Having difficulty understanding what happens when reversing order of quaternion multiplication.

Question

The textbook I am reading claims that quaternion multiplication works like so:

$ q_1q_2 = V_1 \times V_2 + s_1V_2+s_2V_1+s_1s_2-V_1 \cdot V_2 $

Which is a simplified view of

$ q_1q_2 = (x_1w_2+y_1z_2-z_1y_2+w_1x_2)i\\ +(y_1w_2+z_1x_2+w_1y_2-x_1z_2)j\\ +(z_1w_2+w_1z_2+x_1y_2-y_1x_2)k\\ +(w_1w_2-x_1x_2-y_1y_2-z_1z_2) $

where $q$ is defined as:

$q=xi+yj+zk+w$

Which makes sense to me if you take into consideration the multiplication rule for quaternions:

$i^2=j^2=k^2=ijk=-1$

The thing that I don't understand is how reversing the order of quaternion multiplication works. The textbook defines it as:

$q_2q_1=q_1q_2-2(V_1 \times V_2)$

However I have no idea how to go about obtaining this result.

Answer 1

So we start with the "definition" of multiplication: $$ q_1q_2 = V_1 \times V_2 + s_1V_2+s_2V_1+s_1s_2-V_1 \cdot V_2 $$ and then ask ourselves, what would be $q_2 q_1$, instead? Well, we simply need to swap the indices:

$$\ \begin{split} q_2q_1 &= V_2 \times V_1 + s_2V_1+s_1V_2+s_2s_1-V_2 \cdot V_1\\ &= V_2 \times V_1 + s_2V_1+s_1V_2+s_1s_2-V_1 \cdot V_2\\ \end{split} $$ The last two terms were switched because both scalar multiplication and dot product are commutative.
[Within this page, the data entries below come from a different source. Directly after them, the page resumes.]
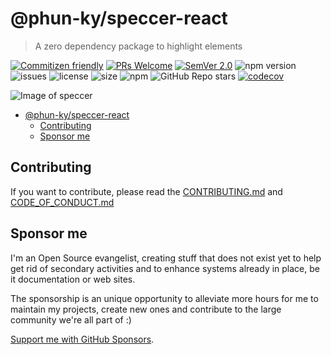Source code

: # @phun-ky/speccer-react

> A zero dependency package to highlight elements

[![Commitizen friendly](https://img.shields.io/badge/commitizen-friendly-brightgreen.svg)](http://commitizen.github.io/cz-cli/) [![PRs Welcome](https://img.shields.io/badge/PRs-welcome-green.svg)](http://makeapullrequest.com) [![SemVer 2.0](https://img.shields.io/badge/SemVer-2.0-green.svg)](http://semver.org/spec/v2.0.0.html) ![npm version](https://img.shields.io/npm/v/@phun-ky/speccer-react) ![issues](https://img.shields.io/github/issues/phun-ky/speccer-react) ![license](https://img.shields.io/npm/l/@phun-ky/speccer-react) ![size](https://img.shields.io/bundlephobia/min/@phun-ky/speccer-react) ![npm](https://img.shields.io/npm/dm/%40phun-ky/speccer-react) ![GitHub Repo stars](https://img.shields.io/github/stars/phun-ky/speccer-react) [![codecov](https://codecov.io/gh/phun-ky/speccer-react/graph/badge.svg?token=VA91DL7ZLZ)](https://codecov.io/gh/phun-ky/speccer-react)

![Image of speccer](/public/speccer.png)

- [@phun-ky/speccer-react](#phun-kyspeccer-react)
  - [Contributing](#contributing)
  - [Sponsor me](#sponsor-me)

## Contributing

If you want to contribute, please read the [CONTRIBUTING.md](https://github.com/phun-ky/speccer-react/blob/main/CONTRIBUTING.md) and [CODE_OF_CONDUCT.md](https://github.com/phun-ky/speccer-react/blob/main/CODE_OF_CONDUCT.md)

## Sponsor me

I'm an Open Source evangelist, creating stuff that does not exist yet to help get rid of secondary activities and to enhance systems already in place, be it documentation or web sites.

The sponsorship is an unique opportunity to alleviate more hours for me to maintain my projects, create new ones and contribute to the large community we're all part of :)

[Support me with GitHub Sponsors](https://github.com/sponsors/phun-ky).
Now you can easily subtract $q_2q_1 - q_1q_2$ to get the result $$ \begin{split} q_2 q_1 - q_1 q_2 &= V_2 \times V_1 - V_1 \times V_2\\ &= -V_1 \times V_2 - V_1 \times V_2\\ &= -2V_1 \times V_2\\ \end{split} $$

Answer 2

In $q_1q_2 = V_1 \times V_2 + s_1V_2+s_2V_1+s_1s_2-V_1 \cdot V_2$ the $s_1V_2+s_2V_1+s_1s_2-V_1 \cdot V_2$ part is symmetrical in $1,2$. Hence won't change when you permute the $q_1q_2$ product.

The only part that changes is $V_1 \times V_2$ which is anticommutative, i.e. $V_2 \times V_1 = -V_1 \times V_2$.

This explains the result $q_2q_1=q_1q_2-2(V_1 \times V_2)$.